Just to drive my point home, allow me to pose a question; if you were to spend $400 for 2 tickets to a theatre show, would you leave 45 minutes into it because you were bored and weren’t enjoying it? NO! Of course you wouldn’t; you would say that between the cost, the effort of getting dressed, driving to the theatre and parking, it would be a complete waste so you were staying until the end – no matter what. So what's the big deal if you stay longer than an hour at Shul? You already took the day off of work and your family's luncheon starts after 1pm anyway. Or, why don't you scalp or give your ticket to someone who actually wants to be there instead of your one-hour-once-a-year cameo? Must be nice to have a disposable income. End of that rant.
 
So how do you start the new year off right? By going on a hot date with a cool rabbi! Technically, it was a meeting (not a date) that I booked with Revi G a month ago and he wanted to go for a walk during my allotted time, but potato/potahto. Besides, considering my waist's recent expansion, I needed the exercise, and it's nice to talk to a man who thinks on and with his feet opposed to a different body part. We talked about the different sects of Judaism, why there were so many and the differences between them. According to the list I had compiled, I was up to 27 and had learned a new one that morning; Charedi Light - which is like regular Charedi, but with half of the calories, and less trembling. After much explaining and a few "I really don't know"s thrown in the mix, the end result was him telling me to stop with the research. Alrighty then.

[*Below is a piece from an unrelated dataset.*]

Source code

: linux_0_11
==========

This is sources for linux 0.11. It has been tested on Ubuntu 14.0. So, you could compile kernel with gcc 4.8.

So onto the random question portion of the show. He allowed me to ask him whatever I wanted and he answered them honestly and as best as he could. We discussed shtetls and women's role in the synagogue, the duty of minyans, musical references and even a traffic lesson thrown in for good measure. All in all I would say that it was a great non-date date. I learned, we laughed, my butt had some exercise, and he didn't off me in the forest and leave my corpse for the coyotes. Even if he did, I was recording the conversation so there would have been 'evidence'.

Aside from that, I finished learning the Hebrew alphabet and we (P in T and I) are onto lesson #2, whatever that is. I still want to master making and braiding challah, writing Hebrew, and perhaps taking a class or two. We'll see what happens. In the mean time, I have a licensing exam to study for so I am going back to the books for a study-cation. Leshanah Tovah!

Baby steps..

 

 

 

 

 

Thursday 3 September 2015

One of these things is NOT like the other

As I journey into the worm-holed vortex of Judaism, I am trying to understand why there are so many branches on the same tree. As far as my knowledge of Jewish sects (not sex, THAT is another blog altogether), I know of the following streams;
  1. Reconstructionist - Jews hanging out, going for coffee
  2. Humanistic - which is as close to Christianity as a Jew will get without stepping foot into a church.
  3. Reform - which is like a loose version of Conservative, but with more guitars and music.
  4. Conservative - the norm, average, can wear pants and do as we please.
  5. Conservadox - little more strict with the kosher, skirts at Shul, few more rules observed.
  6. Orthodox - Self explanatory.
  7. Modern Orthodox - same as original, more technology and more tolerate of secular society.
  8. Ultra Orthodox/Chassidic/Lubavitch - a.k.a. Black hats. Again, self explanatory. black n white, wigs, lots of kids.
  9. Bobov - as close to God as you're gonna get. Super duper pooper religious.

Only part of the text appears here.